Jan Schutter, Maler
1890-1956, geboren in Dalfsen, Holland, gestorben in Bönigen bei Interlaken
1890-1956, geboren in Dalfsen, Holland, gestorben in Bönigen bei Interlaken
Schutter verbrachte einen Teil seines Lebens in Ronco s/Ascona, in der via Nosetto. Noch heute steht sein Name auf der Haustür geschrieben.

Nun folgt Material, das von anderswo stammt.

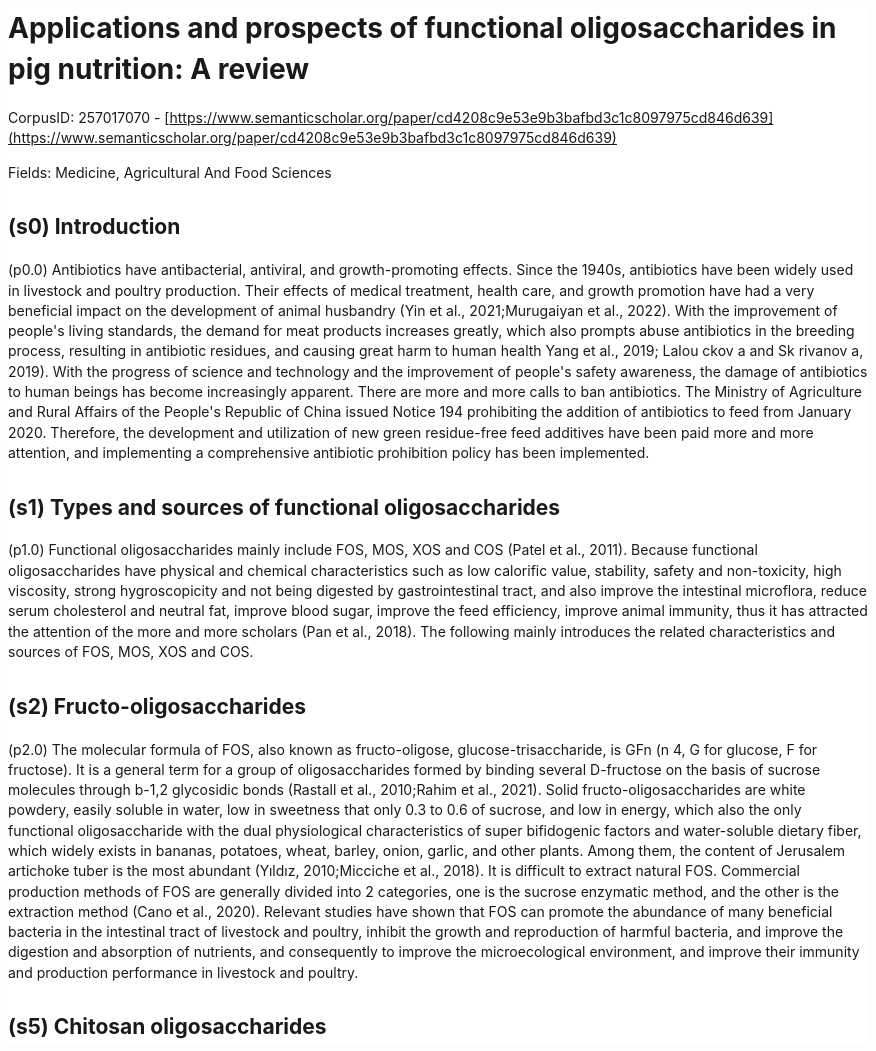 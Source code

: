 # Applications and prospects of functional oligosaccharides in pig nutrition: A review

CorpusID: 257017070 - [https://www.semanticscholar.org/paper/cd4208c9e53e9b3bafbd3c1c8097975cd846d639](https://www.semanticscholar.org/paper/cd4208c9e53e9b3bafbd3c1c8097975cd846d639)

Fields: Medicine, Agricultural And Food Sciences

## (s0) Introduction
(p0.0) Antibiotics have antibacterial, antiviral, and growth-promoting effects. Since the 1940s, antibiotics have been widely used in livestock and poultry production. Their effects of medical treatment, health care, and growth promotion have had a very beneficial impact on the development of animal husbandry (Yin et al., 2021;Murugaiyan et al., 2022). With the improvement of people's living standards, the demand for meat products increases greatly, which also prompts abuse antibiotics in the breeding process, resulting in antibiotic residues, and causing great harm to human health Yang et al., 2019; Lalou ckov a and Sk rivanov a, 2019). With the progress of science and technology and the improvement of people's safety awareness, the damage of antibiotics to human beings has become increasingly apparent. There are more and more calls to ban antibiotics. The Ministry of Agriculture and Rural Affairs of the People's Republic of China issued Notice 194 prohibiting the addition of antibiotics to feed from January 2020. Therefore, the development and utilization of new green residue-free feed additives have been paid more and more attention, and implementing a comprehensive antibiotic prohibition policy has been implemented.
## (s1) Types and sources of functional oligosaccharides
(p1.0) Functional oligosaccharides mainly include FOS, MOS, XOS and COS (Patel et al., 2011). Because functional oligosaccharides have physical and chemical characteristics such as low calorific value, stability, safety and non-toxicity, high viscosity, strong hygroscopicity and not being digested by gastrointestinal tract, and also improve the intestinal microflora, reduce serum cholesterol and neutral fat, improve blood sugar, improve the feed efficiency, improve animal immunity, thus it has attracted the attention of the more and more scholars (Pan et al., 2018). The following mainly introduces the related characteristics and sources of FOS, MOS, XOS and COS.
## (s2) Fructo-oligosaccharides
(p2.0) The molecular formula of FOS, also known as fructo-oligose, glucose-trisaccharide, is GFn (n 4, G for glucose, F for fructose). It is a general term for a group of oligosaccharides formed by binding several D-fructose on the basis of sucrose molecules through b-1,2 glycosidic bonds (Rastall et al., 2010;Rahim et al., 2021). Solid fructo-oligosaccharides are white powdery, easily soluble in water, low in sweetness that only 0.3 to 0.6 of sucrose, and low in energy, which also the only functional oligosaccharide with the dual physiological characteristics of super bifidogenic factors and water-soluble dietary fiber, which widely exists in bananas, potatoes, wheat, barley, onion, garlic, and other plants. Among them, the content of Jerusalem artichoke tuber is the most abundant (Yıldız, 2010;Micciche et al., 2018). It is difficult to extract natural FOS. Commercial production methods of FOS are generally divided into 2 categories, one is the sucrose enzymatic method, and the other is the extraction method (Cano et al., 2020). Relevant studies have shown that FOS can promote the abundance of many beneficial bacteria in the intestinal tract of livestock and poultry, inhibit the growth and reproduction of harmful bacteria, and improve the digestion and absorption of nutrients, and consequently to improve the microecological environment, and improve their immunity and production performance in livestock and poultry.
## (s5) Chitosan oligosaccharides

Peter Riesterer, der mit ihm freundschaftlich verbunden war, schrieb über Schutter: „Still, zurückgezogen, sich ernsthaft bemühend, die Sprache der Einheimischen zu verstehen, lebte er in seiner „Maler-Burg“ zwischen den Rebbergen von Ronco sopra Ascona. Rös Peter, Karl Gerber, Manfred Henninger aus der uralten unteren Mühle, ein Katzensprung von Köbi Flach entfernt, Erwin Schönmann und Jan Schutter
bildeten den „Verbano-Künstler-Kreis“, auch "Künstlergruppe Lago Maggiore" genannt. Alles eigenwillige Köpfe.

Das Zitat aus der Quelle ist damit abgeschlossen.